Der billige Euro nützt Deutschlands Exporten Foto: dpa

Die Niedrigzinspolitik ist eine Folge der Krise – und sie nützt in der gegenwärtigen Lage der deutschen Wirtschaft. Doch wie lange kann es gutgehen, dass Deutschland aus der Krise anderer Euro-Staaten den Nutzen zieht?

Stuttgart - Manch einer reibt sich verwundert die Augen: Versucht Europa derzeit nicht verzweifelt, ganze Staaten vor dem Zusammenbruch zu retten? Biegt die Notenbank EZB die Regeln der Geldpolitik nicht bis aufs Äußerste, um immer neues Geld in die Märkte zu pumpen und das Bankensystem flüssig zu halten? In dieser Situation wirkt die Nachricht von der extrem niedrigen Arbeitslosigkeit in Deutschland wie aus der Zeit gefallen. 2,764 Millionen Menschen waren zum Jahreswechsel ohne Job – das sind für einen Dezember so wenige wie seit 24 Jahren nicht mehr. All das klingt aus deutscher Sicht so positiv, dass man es kaum glauben möchte.
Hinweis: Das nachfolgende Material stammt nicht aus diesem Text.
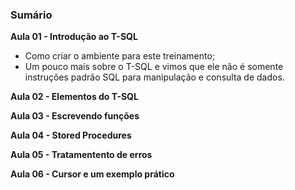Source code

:### Sumário

**Aula 01 - Introdução ao T-SQL**

- Como criar o ambiente para este treinamento;
- Um pouco mais sobre o T-SQL e vimos que ele não é somente instruções padrão SQL para manipulação e consulta de dados.

**Aula 02 - Elementos do T-SQL**


**Aula 03 - Escrevendo funções**


**Aula 04 - Stored Procedures**


**Aula 05 - Tratamentento de erros**

**Aula 06 - Cursor e um exemplo prático**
Deutschland bekommt durch die weltwirtschaftliche Lage gerade ein Konjunkturprogramm der Extraklasse. Weil die EZB Euro auf Teufel komm raus druckt und große EU-Länder wie Italien und Frankreich tief in der Krise stecken, sinkt der Wert des Euro auf Tiefststände, wie man sie lange nicht mehr gesehen hatte. Weil zugleich – etwa wegen der Fracking-Technologie in den USA – das weltweite Öl- und Gasangebot steigt und auf eine flaue Nachfrage trifft, ist zudem der Ölpreis mittlerweile bei der Hälfte des Stands vom Sommer angelangt. Beides zusammen kurbelt die Wirtschaft kräftig an: Der schwache Euro hilft der deutschen Wirtschaft auf den Exportmärkten, denn er führt dazu, dass deutsche Firmen etwa ihre Dollar-Einnahmen gegen höhere Euro-Beträge eintauschen können. Der niedrige Ölpreis entlastet nicht nur Unternehmen, sondern auch Verbraucher, deren Kaufkraft durch die niedrigeren Energiekosten gestärkt wird. All das klingt beinahe wie ein deutsches Wintermärchen.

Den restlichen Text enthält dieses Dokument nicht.